Мысль текла дальше, вскрывая очаги памяти. Касание первого из них мгно-
венно переменило мои настроения: "Так вот почему тюль была снята". "Ах
вот почему ты тогда испугалась, когда я уловил запах курева от те-
бя". Мысль, что подобное, если не большее происходило и раньше, когда я
дышал ее именем, меня шокировала. Теперь я думал иначе: "Нет. Если бы ты
сидела на одном стуле, ты была бы доверчивей". Право судить ее, кото-
рое я получал от своей чистоты, рождало теперь и искреннее сострадание
к ней. Оно усиливалось и тем, что, вспоминая ее озаренное лицо, я по-
нял, что она только в тот момент поняла, что в восприятии ее, я по
чистоте и непосредственности отношения к ней, был ребенком. Раньше я
несколько раз на ее эффектное, подчеркивающее мою мужскую силу, обра-
щение, говорил ей печально: "Ты не со мной разговариваешь". Что мне бы-
ло делать?Я ее любил и ненавидел. Последнее - не только из-за себя. Все
это происходило ведь при Даниле, отправленном спать в другую комнату
насильно. Теперь мне стали ясны многие детали его поведения. Я опять
застонал. Я и освобождался от нее чистотой. Но я был и привязан к ней
душой. И не только ей. И собой тоже. Как-то я сказал ей, что я ее никому
не отдам. "Почему я ушел? Мне надо было начистить фас этому Сереже и
отправить его вслед за своим другом. А потом ей дать втык",-внезапно
меняла направление мысль. Тогда бы я и сдерживал бы и свое слово и по-
лучал бы практически полную свободу действий по отношению к ней, и
прав на нее, из чего я выбирал второе. Но я проиграл и проигрывал. Более
того: я был привязан к ней и своими идеалами человека, которые были в
ней и которые, я знал, были не только моими. "Если ты такой сильный и
принимаешь человека целиком, у тебя сейчас есть полная возможность
продемонстрировать это",-думал я. Но я не хотел этого, так как чувство-
вал себя оплеванным с головы до ног, а она и сейчас оставалась свобод-
ной. Предложение свадьбы сейчас представлялось окончательным унижением
меня в ее глазах и казалось абсурдным. "Вот это жизнь!-думал я.-Это не
у матушки под крылом прохлаждаться". Матушка тем временем уехала. Я не
знал куда себя деть. Я сутками лежал на диване и думал: "Ну, почему,
почему так?" Огород требовал своего. Я ехал туда. Лопата валилась из
рук. Мне ничего не было нужно.

      Ъ_Набор нового опытаЪ..

      Я включал музыку и слушал "Алису", "Машину времени". Особенно
"Алиса" производила на меня впечатление. Я завидовал силе Константина
Кинчева, и мне казалось, что мне до такой силы далеко. В песне "Если бы
мы были взрослее" Александра Кутикова есть слова:
      "Я очки терял, я не понимал, что можно проиграть.

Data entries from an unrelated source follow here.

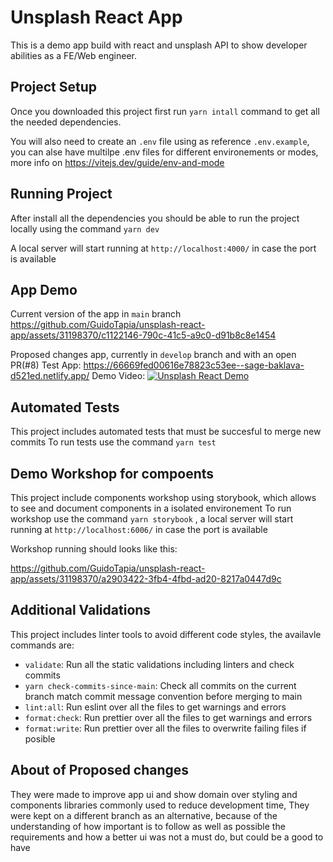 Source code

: # Unsplash React App

This is a demo app build with react and unsplash API to show developer abilities as a FE/Web engineer.

## Project Setup

Once you downloaded this project first run `yarn intall` command to get all the needed dependencies.

You will also need to create an `.env` file using as reference `.env.example`, you can alse have multilpe .env files for different environements or modes, more info on https://vitejs.dev/guide/env-and-mode

## Running Project

After install all the dependencies you should be able to run the project locally using the command `yarn dev`

A local server will start running at `http://localhost:4000/` in case the port is available

## App Demo

Current version of the app in `main` branch
https://github.com/GuidoTapia/unsplash-react-app/assets/31198370/c1122146-790c-41c5-a9c0-d91b8c8e1454

Proposed changes app, currently in `develop` branch and with an open PR(#8)
Test App: https://66669fed00616e78823c53ee--sage-baklava-d521ed.netlify.app/
Demo Video:
[![Unsplash React Demo](https://img.youtube.com/vi/IxjOXUHSBSU/0.jpg)](https://youtu.be/IxjOXUHSBSU)

## Automated Tests

This project includes automated tests that must be succesful to merge new commits
To run tests use the command `yarn test`

## Demo Workshop for compoents

This project include components workshop using storybook, which allows to see and document components in a isolated environement
To run workshop use the command `yarn storybook` , a local server will start running at `http://localhost:6006/` in case the port is available

Workshop running should looks like this:

https://github.com/GuidoTapia/unsplash-react-app/assets/31198370/a2903422-3fb4-4fbd-ad20-8217a0447d9c

## Additional Validations

This project includes linter tools to avoid different code styles, the availavle commands are:

- `validate`: Run all the static validations including linters and check commits
- `yarn check-commits-since-main`: Check all commits on the current branch match commit message convention before merging to main
- `lint:all`: Run eslint over all the files to get warnings and errors
- `format:check`: Run prettier over all the files to get warnings and errors
- `format:write`: Run prettier over all the files to overwrite failing files if posible

## About of Proposed changes
They were made to improve app ui and show domain over styling and components libraries commonly used to reduce development time, They were kept on a different branch as an alternative, because of the understanding of how important is to follow as well as possible the requirements and how a better ui was not a must do, but could be a good to have
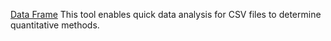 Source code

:[Data Frame](https://dataframe.streamlit.app) This tool enables quick data analysis for CSV files to determine quantitative methods. 

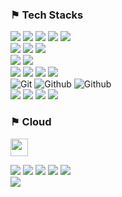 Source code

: <!-- <img src="https://github-readme-stats.vercel.app/api?username=devlkhkr&theme=tokyonight&show_icons=true" width="45%"/> -->
<!-- [![Top Langs](https://github-readme-stats.vercel.app/api/top-langs/?username=devlkhkr)](https://github.com/anuraghazra/github-readme-stats) -->

### &#9873; Tech Stacks
<span><a href="https://www.typescriptlang.org/"><img src="https://img.shields.io/badge/TypeScript-007ACC?style=for-the-badge&logo=typescript&logoColor=white"></a></span>
<span><a href="https://ko.reactjs.org/"><img src="https://img.shields.io/badge/-React-23F7DF1E?style=for-the-badge&logo=React&logoColor=white&color=61DAFB"></a></span>
<span><a href="https://nextjs.org/"><img src="https://img.shields.io/badge/-Next.js-23F7DF1E?style=for-the-badge&logo=Next.js&logoColor=white&color=000000"></a></span>
<span><a href="https://ko.redux.js.org/introduction/getting-started/"><img src="https://img.shields.io/badge/-Redux-23F7DF1E?style=for-the-badge&logo=Redux&logoColor=white&color=764abc"></a></span>
<span><a href="https://recoiljs.org/ko/"><img src="https://img.shields.io/badge/-Recoil-23F7DF1E?style=for-the-badge&logo=Recoil&logoColor=white&color=3578e5"></a></span>
<br />
<span><a href="https://vuejs.org/"><img src="https://img.shields.io/badge/-Vue3-42b883?style=for-the-badge&logo=vue.js&logoColor=white&color=42b883"></a></span>
<span><a href="https://quasar.dev/"><img src="https://img.shields.io/badge/-Quasar-42b883?style=for-the-badge&logo=Quasar&logoColor=white&color=00b4ff"></a></span>
<span><a href="https://www.electronjs.org/"><img src="https://img.shields.io/badge/-electron-42b883?style=for-the-badge&logo=electron&logoColor=white&color=262a37"></a></span>
<br />
<span><a href="https://sass-lang.com/"><img src="https://img.shields.io/badge/-Sass-23F7DF1E?style=for-the-badge&logo=Sass&logoColor=white&color=cd6699"></a></span>
<span><a href="https://styled-components.com/"><img src="https://img.shields.io/badge/-styledComponents-23F7DF1E?style=for-the-badge&logo=styledComponents&logoColor=white&color=f77f02"></a></span>
<br />
<span><img src="https://img.shields.io/badge/-Node.js-23F7DF1E?style=for-the-badge&logo=Node.js&logoColor=white&color=339933"></span>
<span><img src="https://img.shields.io/badge/-NestJS-E0234E?style=for-the-badge&logo=NestJS&logoColor=white&color=E0234E"></span>
<span><img src="https://img.shields.io/badge/-MySQL-23F7DF1E?style=for-the-badge&logo=MySQL&logoColor=white&color=4479A1"></span>
<span><a href="https://typeorm.io/"><img src="https://img.shields.io/badge/-TypeORM-E83524?style=for-the-badge&logo=TypeORM&logoColor=white&color=E83524"></a></span>
<br />
<span>![Git](https://img.shields.io/badge/Git-F05032?style=for-the-badge&logo=Git&logoColor=white)</span>
<span>![Github](https://img.shields.io/badge/GitHub-181717?style=for-the-badge&logo=GitHub&logoColor=white)</span>
<span>![Github](https://img.shields.io/badge/GitFlow-181717?style=for-the-badge&logo=GitFlow&logoColor=white)</span>
<br />
<span><img src="https://img.shields.io/badge/-springboot-23F7DF1E?style=for-the-badge&logo=springboot&logoColor=white&color=6bae40"></span>
<span><img src="https://img.shields.io/badge/-JAVA-23F7DF1E?style=for-the-badge&logo=java&logoColor=white&color=38220f"></span>
<span><img src="https://img.shields.io/badge/-MyBatis+-23F7DF1E?style=for-the-badge&logo=MyBatis+&logoColor=white&color=181717"></span>
<span><img src="https://img.shields.io/badge/-JSP-23F7DF1E?style=for-the-badge&logo=jsp&logoColor=white&color=181717"></span>

### &#9873; Cloud
<span><a href="https://aws.amazon.com/ko/"><img src="https://cdn.icon-icons.com/icons2/2407/PNG/512/aws_icon_146074.png" height="28" /></a></span>

<span><a href="https://aws.amazon.com/ko/rds/"><img src="https://img.shields.io/badge/RDS-333333?style=for-the-badge&logo=aws&logoColor=white"></a></span>
<span><a href="https://aws.amazon.com/ko/pm/ec2"><img src="https://img.shields.io/badge/EC2-333333?style=for-the-badge&logo=aws&logoColor=white"></a></span>
<span><a href="https://aws.amazon.com/ko/s3"><img src="https://img.shields.io/badge/S3-333333?style=for-the-badge&logo=aws&logoColor=white"></a></span>
<span><a href="https://aws.amazon.com/ko/amplify"><img src="https://img.shields.io/badge/Amplify-333333?style=for-the-badge&logo=aws&logoColor=white"></a></span>
<span><a href="https://aws.amazon.com/ko/iam/"><img src="https://img.shields.io/badge/IAM-333333?style=for-the-badge&logo=aws&logoColor=white"></a></span>
<br />
<span><a href="https://vercel.com/"><img src="https://img.shields.io/badge/-Vercel-23F7DF1E?style=for-the-badge&logo=Vercel&logoColor=white&color=000000"></a></span>
<!--<span><a href="https://www.checklyhq.com/"><img src="https://img.shields.io/badge/ChecklyHq-333333?style=for-the-badge&logo=ChecklyHq&logoColor=white"></a></span> -->

<!-- ![](https://github-profile-summary-cards.vercel.app/api/cards/profile-details?username=devlkhkr&theme=github_dark) -->

<!-- <div> -->
<!--   <img src="https://github-readme-stats.vercel.app/api/top-langs/?username=devlkhkr&exclude_repo=devlkhkr.github.io&layout=compact&theme=tokyonight" width="45%" /> -->
<!--   <img src="https://github-readme-stats.vercel.app/api?username=devlkhkr&theme=tokyonight&show_icons=true" width="45%"/> -->
<!-- </div> -->

<!-- ![Ashutosh's github activity graph](https://github-readme-activity-graph.cyclic.app/graph?username=devlkhkr&theme=github-compact) -->


<!--
**devlkhkr/devlkhkr** is a ✨ _special_ ✨ repository because its `README.md` (this file) appears on your GitHub profile.

Here are some ideas to get you started:

- 🔭 I’m currently working on ...
- 🌱 I’m currently learning ...
- 👯 I’m looking to collaborate on ...
- 🤔 I’m looking for help with ...
- 💬 Ask me about ...
- 📫 How to reach me: ...
- 😄 Pronouns: ...
- ⚡ Fun fact: ...
-->
 
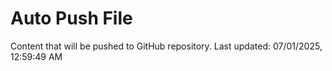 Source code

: # Auto Push File

Content that will be pushed to GitHub repository.
Last updated: 07/01/2025, 12:59:49 AM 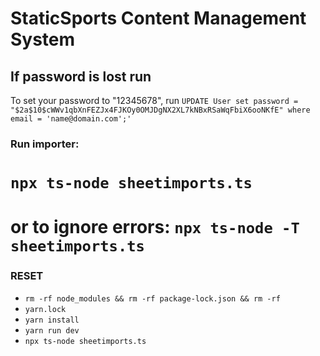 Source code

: # StaticSports Content Management System

## If password is lost run

To set your password to "12345678", run `UPDATE User set password = "$2a$10$cWWv1qbXnFEZJx4FJKOy0OMJDgNX2XL7kNBxRSaWqFbiX6ooNKfE" where email = 'name@domain.com';'`


### Run importer:

# `npx ts-node sheetimports.ts`
# or to ignore errors: `npx ts-node -T sheetimports.ts`


### RESET
- `rm -rf node_modules && rm -rf package-lock.json && rm -rf`
- `yarn.lock`
- `yarn install`
- `yarn run dev`
- `npx ts-node sheetimports.ts`

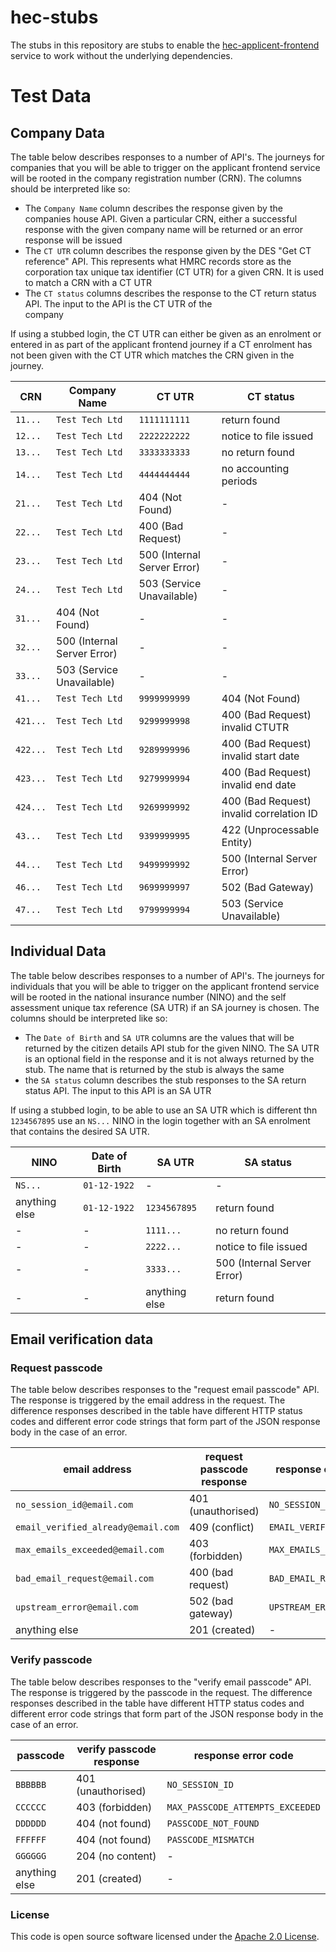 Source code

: 
# hec-stubs

The stubs in this repository are stubs to enable the [hec-applicent-frontend](https://github.com/hmrc/hec-applicant-frontend)
service to work without the underlying dependencies.

# Test Data

## Company Data

The table below describes responses to a number of API's. The journeys for companies that you will be able to trigger on the applicant
frontend service will be rooted in the company registration number (CRN). The columns should be interpreted like so:
- The `Company Name` column describes the response given by the companies house API. Given a particular
  CRN, either a successful response with the given company name will be returned or an error response will be issued
- The `CT UTR` column describes the response given by the DES "Get CT reference" API. This represents what HMRC records
  store as the corporation tax unique tax identifier (CT UTR) for a given CRN. It is used to match a CRN with a CT UTR
- The `CT status` columns describes the response to the CT return status API. The input to the API is the CT UTR of the  
  company
 
If using a stubbed login, the CT UTR can either be given as an enrolment or entered in as part of the applicant frontend
journey if a CT enrolment has not been given with the CT UTR which matches the CRN given in the journey.

| CRN      | Company Name                | CT UTR                      | CT status                                |
| -------- |-----------------------------| --------------------------- | ---------------------------------------- |
| `11...`  | `Test Tech Ltd`             | `1111111111`                | return found                             |
| `12...`  | `Test Tech Ltd`             | `2222222222`                | notice to file issued                    |
| `13...`  | `Test Tech Ltd`             | `3333333333`                | no return found                          |
| `14...`  | `Test Tech Ltd`             | `4444444444`                | no accounting periods                    |
| `21...`  | `Test Tech Ltd`             | 404 (Not Found)             | -                                        |
| `22...`  | `Test Tech Ltd`             | 400 (Bad Request)           | -                                        |
| `23...`  | `Test Tech Ltd`             | 500 (Internal Server Error) | -                                        |
| `24...`  | `Test Tech Ltd`             | 503 (Service Unavailable)   | -                                        |
| `31...`  | 404 (Not Found)             | -                           | -                                        |
| `32...`  | 500 (Internal Server Error) | -                           | -                                        |
| `33...`  | 503 (Service Unavailable)   | -                           | -                                        |
| `41...`  | `Test Tech Ltd`             | `9999999999`                | 404 (Not Found)                          |
| `421...` | `Test Tech Ltd`             | `9299999998`                | 400 (Bad Request) invalid CTUTR          |
| `422...` | `Test Tech Ltd`             | `9289999996`                | 400 (Bad Request) invalid start date     |
| `423...` | `Test Tech Ltd`             | `9279999994`                | 400 (Bad Request) invalid end date       |
| `424...` | `Test Tech Ltd`             | `9269999992`                | 400 (Bad Request) invalid correlation ID |
| `43...`  | `Test Tech Ltd`             | `9399999995`                | 422 (Unprocessable Entity)               |
| `44...`  | `Test Tech Ltd`             | `9499999992`                | 500 (Internal Server Error)              |
| `46...`  | `Test Tech Ltd`             | `9699999997`                | 502 (Bad Gateway)                        |
| `47...`  | `Test Tech Ltd`             | `9799999994`                | 503 (Service Unavailable)                |

## Individual Data

The table below describes responses to a number of API's. The journeys for individuals that you will be able to trigger on the applicant
frontend service will be rooted in the national insurance number (NINO) and the self assessment unique tax reference 
(SA UTR) if an SA journey is chosen. The columns should be interpreted like so:
- The `Date of Birth` and `SA UTR` columns are the values that will be returned by the citizen details API stub for the
  given NINO. The SA UTR is an optional field in the response and it is not always returned by the stub. The name that is
  returned by the stub is always the same
- the `SA status` column describes the stub responses to the SA return status API. The input to this API is an SA UTR 

If using a stubbed login, to be able to use an SA UTR which is different thn `1234567895` use an `NS...` NINO in the 
login together with an SA enrolment that contains the desired SA UTR. 


| NINO          | Date of Birth | SA UTR        | SA status                   |
| ------------- | ------------- |---------------| --------------------------- |
| `NS...`       | `01-12-1922`  | -             |  -                          |
| anything else | `01-12-1922`  | `1234567895`  | return found                |
| -             | -             | `1111...`     | no return found             |
| -             | -             | `2222...`     | notice to file issued       |
| -             | -             | `3333...`     | 500 (Internal Server Error) |
| -             | -             | anything else | return found                |

## Email verification data

### Request passcode

The table below describes responses to the "request email passcode" API. The response is triggered by the email address in
the request. The difference responses described in the table have different HTTP status codes and different error code 
strings that form part of the JSON response body in the case of an error.

| email address                      | request passcode response | response error code       | 
| ---------------------------------- | ------------------------- | ------------------------- |
| `no_session_id@email.com`          | 401 (unauthorised)        | `NO_SESSION_ID`           |
| `email_verified_already@email.com` | 409 (conflict)            | `EMAIL_VERIFIED_ALREADY`  |
| `max_emails_exceeded@email.com`    | 403 (forbidden)           | `MAX_EMAILS_EXCEEDED`     |
| `bad_email_request@email.com`      | 400 (bad request)         | `BAD_EMAIL_REQUEST`       |
| `upstream_error@email.com`         | 502 (bad gateway)         | `UPSTREAM_ERROR`          |
| anything else                      | 201 (created)             | -                         |

### Verify passcode

The table below describes responses to the "verify email passcode" API. The response is triggered by the passcode in
the request. The difference responses described in the table have different HTTP status codes and different error code
strings that form part of the JSON response body in the case of an error.

| passcode      | verify passcode response | response error code              |
| ------------- | ------------------------ | -------------------------------- |
| `BBBBBB`      | 401 (unauthorised)       | `NO_SESSION_ID`                  | 
| `CCCCCC`      | 403 (forbidden)          | `MAX_PASSCODE_ATTEMPTS_EXCEEDED` |
| `DDDDDD`      | 404 (not found)          | `PASSCODE_NOT_FOUND`             |
| `FFFFFF`      | 404 (not found)          | `PASSCODE_MISMATCH`              | 
| `GGGGGG`      | 204 (no content)         | -                                |
| anything else | 201 (created)            | -                                |


### License

This code is open source software licensed under the [Apache 2.0 License]("http://www.apache.org/licenses/LICENSE-2.0.html").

      Но, но меня спасло, что в те годы, в те годы
      я не любил считать."
      У меня вставал вопрос какие очки и что считать. Павитрин как-то с
радостью воскликнул:"Я знаю почему первая эманация от человека идет
обычно отрицательная, а потом все плохое исчезает, и человек кажется
хорошим. Потому что он открывает свою душу, и все плохое растворяется в
последущем". У меня возникала куча вопросов-не лицемерит ли этот чело-
век? Почему в его психике есть плохое? Значит он способен на плохое?
Но ведь душа же одна? То есть в ней плохое сожительствует с хорошим. И
как с таким человеком общаться? Как с хорошим или плохим? Слова Алек-
сандра Кутикова я понимал, что в детстве, когда люди открыты душой,
они не ведут счет отданного, и так же жил и он. А с возрастом он стал
рассчетливей, включая счет блоков отданной души. Эта песня стала для
меня ностальгической, так как в ней человек с уверенностью пел, ут-
верждая совсем не мои идеалы. Так благодаря Павитрину и Александру Ку-
тикову в мой обиход вошли понятия "счет отданной души", ее количества,
а также "закрытие и открытие души".
      Границами каждого ее блока становился кашель, плевки и некоторые
другие приемы, которыми люди пользуются во время общения. Среди этих
приемов были и придуманные мной, например использование повелительной
формы глаголов.
      И тут судьба мне опять подбросила Славу. Мы с ним учились вместе
в СПТУ. Потом я уехал на запад. Он, я узнал позднее, попал в тюрьму на
5 лет. Мы встретились раз. Он был мрачен, соответственно времени, ко-
торое переживал город и вся страна. Второй раз его лицо несколько
просветлело. Я продолжал приглашать его в гости. Я хотел стать бальза-
мом его душе, хотя своя и разрывалась. Но, видимо, подсознание чувс-
твовало, что вдвоем переносить боль легче. От него веяло какой-то но-
вой силой. Он и сам предупреждал, что сильно изменился. Во всем чувс-
твовалось знание своего места и меры, усиливающее эту силу. Я же на
своем месте оставался разве что только физически. Слава это почувство-
вал. У него была проблема. Он хотел отомстить парням, изнасиловавшим
его подругу. Он описал мне их приметы. Они неожиданно сильно совпадали с
чертами, живущих неподалеку. Когда я пошел его провожать, то показал
ему этот дом.
      -У меня есть знакомый пацаненок.С завязанными глазами пальцем
откроет любой замок,-сказал Слава. -Эти зверьки без воды и пищи через
несколько дней станут шелковыми и сделают все, о чем я их попрошу.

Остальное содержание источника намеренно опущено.